[Records drawn from a dataset]
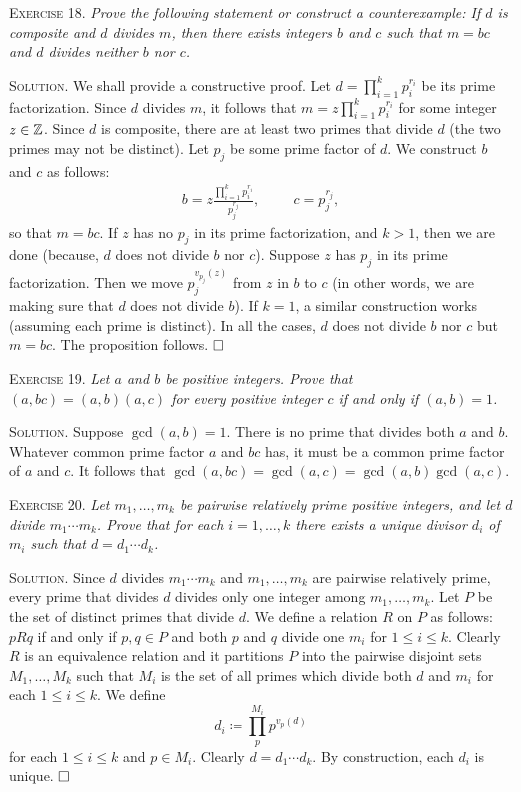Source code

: \documentclass[11pt, leqno]{article}
\newcommand{\done}{\ensuremath{\hfill\square}}
\begin{document}
\textsc{Exercise 18}. \emph{Prove the following statement or construct a counterexample: If $d$ is composite and $d$ divides $m$, then there exists integers $b$ and $c$ such that $m=bc$ and $d$ divides neither $b$ nor $c$.}

\textsc{Solution}. We shall provide a constructive proof. Let $d = \prod_{i=1}^k p_i^{r_i}$ be its prime factorization. Since $d$ divides $m$, it follows that $m = z \prod_{i=1}^k p_i^{r_i}$ for some integer $z\in \mathbb{Z}$. Since $d$ is composite, there are at least two primes that divide $d$ (the two primes may not be distinct). Let $p_j$ be some prime factor of $d$. We construct $b$ and $c$ as follows: 
\begin{align*}
b = z \frac{\prod_{i=1}^k p_i^{r_i}}{ p_j^{r_j}}, \hspace{1cm} c = p_j^{r_j},
\end{align*}
so that $m = bc$. If $z$ has no $p_j$ in its prime factorization, and $k>1$, then we are done (because, $d$ does not divide $b$ nor $c$). Suppose $z$ has $p_j$ in its prime factorization. Then we move $p_j^{v_{p_j}(z)}$ from $z$ in $b$ to $c$ (in other words, we are making sure that $d$ does not divide $b$). If $k=1$, a similar construction works (assuming each prime is distinct). In all the cases, $d$ does not divide $b$ nor $c$ but $m = bc$. The proposition follows. \done

\textsc{Exercise 19}. \emph{Let $a$ and $b$ be positive integers. Prove that $(a,bc) = (a,b)(a,c)$ for every positive integer $c$ if and only if $(a,b)=1$.}

\textsc{Solution}. Suppose $\gcd(a,b) = 1$. There is no prime that divides both $a$ and $b$. Whatever common prime factor $a$ and $bc$ has, it must be a common prime factor of $a$ and $c$. It follows that $\gcd(a, bc) = \gcd(a, c) = \gcd(a,b) \gcd(a, c)$.

\textsc{Exercise 20}. \emph{Let $m_1, \ldots, m_k$ be pairwise relatively prime positive integers, and let $d$ divide $m_1\cdots m_k$. Prove that for each $i = 1, \ldots, k$ there exists a unique divisor $d_i$ of $m_i$ such that $d= d_1\cdots d_k$.}

\textsc{Solution}. Since $d$ divides $m_1\cdots m_k$ and $m_1, \ldots, m_k$ are pairwise relatively prime, every prime that divides $d$ divides only one integer among $m_1, \ldots, m_k$. Let $P$ be the set of distinct primes that divide $d$. We define a relation $R$ on $P$ as follows: $pRq$ if and only if $p,q\in P$ and both $p$ and $q$ divide one $m_i$ for $1\leq i \leq k$. Clearly $R$ is an equivalence relation and it partitions $P$ into the pairwise disjoint sets $M_1, \ldots, M_k$ such that $M_i$ is the set of all primes which divide both $d$ and $m_i$ for each $1 \leq i \leq k$. We define 
\begin{displaymath}
d_i \coloneqq \prod_p^{M_i} p^{v_p(d)}
\end{displaymath}
for each $1 \leq i \leq k$ and $p\in M_i$. Clearly $d = d_1\cdots d_k$. By construction, each $d_i$ is unique. \done
\end{document}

— WHAT IS BEING ASKED —
Transcribe every line of the data exactly. No pictures go in the copy.

— OUTPUT OF THE EXERCISE —
Source code

: \documentclass[11pt, leqno]{article}
\newcommand{\done}{\ensuremath{\hfill\square}}
\begin{document}
\textsc{Exercise 18}. \emph{Prove the following statement or construct a counterexample: If $d$ is composite and $d$ divides $m$, then there exists integers $b$ and $c$ such that $m=bc$ and $d$ divides neither $b$ nor $c$.}

\textsc{Solution}. We shall provide a constructive proof. Let $d = \prod_{i=1}^k p_i^{r_i}$ be its prime factorization. Since $d$ divides $m$, it follows that $m = z \prod_{i=1}^k p_i^{r_i}$ for some integer $z\in \mathbb{Z}$. Since $d$ is composite, there are at least two primes that divide $d$ (the two primes may not be distinct). Let $p_j$ be some prime factor of $d$. We construct $b$ and $c$ as follows: 
\begin{align*}
b = z \frac{\prod_{i=1}^k p_i^{r_i}}{ p_j^{r_j}}, \hspace{1cm} c = p_j^{r_j},
\end{align*}
so that $m = bc$. If $z$ has no $p_j$ in its prime factorization, and $k>1$, then we are done (because, $d$ does not divide $b$ nor $c$). Suppose $z$ has $p_j$ in its prime factorization. Then we move $p_j^{v_{p_j}(z)}$ from $z$ in $b$ to $c$ (in other words, we are making sure that $d$ does not divide $b$). If $k=1$, a similar construction works (assuming each prime is distinct). In all the cases, $d$ does not divide $b$ nor $c$ but $m = bc$. The proposition follows. \done

\textsc{Exercise 19}. \emph{Let $a$ and $b$ be positive integers. Prove that $(a,bc) = (a,b)(a,c)$ for every positive integer $c$ if and only if $(a,b)=1$.}

\textsc{Solution}. Suppose $\gcd(a,b) = 1$. There is no prime that divides both $a$ and $b$. Whatever common prime factor $a$ and $bc$ has, it must be a common prime factor of $a$ and $c$. It follows that $\gcd(a, bc) = \gcd(a, c) = \gcd(a,b) \gcd(a, c)$.

\textsc{Exercise 20}. \emph{Let $m_1, \ldots, m_k$ be pairwise relatively prime positive integers, and let $d$ divide $m_1\cdots m_k$. Prove that for each $i = 1, \ldots, k$ there exists a unique divisor $d_i$ of $m_i$ such that $d= d_1\cdots d_k$.}

\textsc{Solution}. Since $d$ divides $m_1\cdots m_k$ and $m_1, \ldots, m_k$ are pairwise relatively prime, every prime that divides $d$ divides only one integer among $m_1, \ldots, m_k$. Let $P$ be the set of distinct primes that divide $d$. We define a relation $R$ on $P$ as follows: $pRq$ if and only if $p,q\in P$ and both $p$ and $q$ divide one $m_i$ for $1\leq i \leq k$. Clearly $R$ is an equivalence relation and it partitions $P$ into the pairwise disjoint sets $M_1, \ldots, M_k$ such that $M_i$ is the set of all primes which divide both $d$ and $m_i$ for each $1 \leq i \leq k$. We define 
\begin{displaymath}
d_i \coloneqq \prod_p^{M_i} p^{v_p(d)}
\end{displaymath}
for each $1 \leq i \leq k$ and $p\in M_i$. Clearly $d = d_1\cdots d_k$. By construction, each $d_i$ is unique. \done
\end{document}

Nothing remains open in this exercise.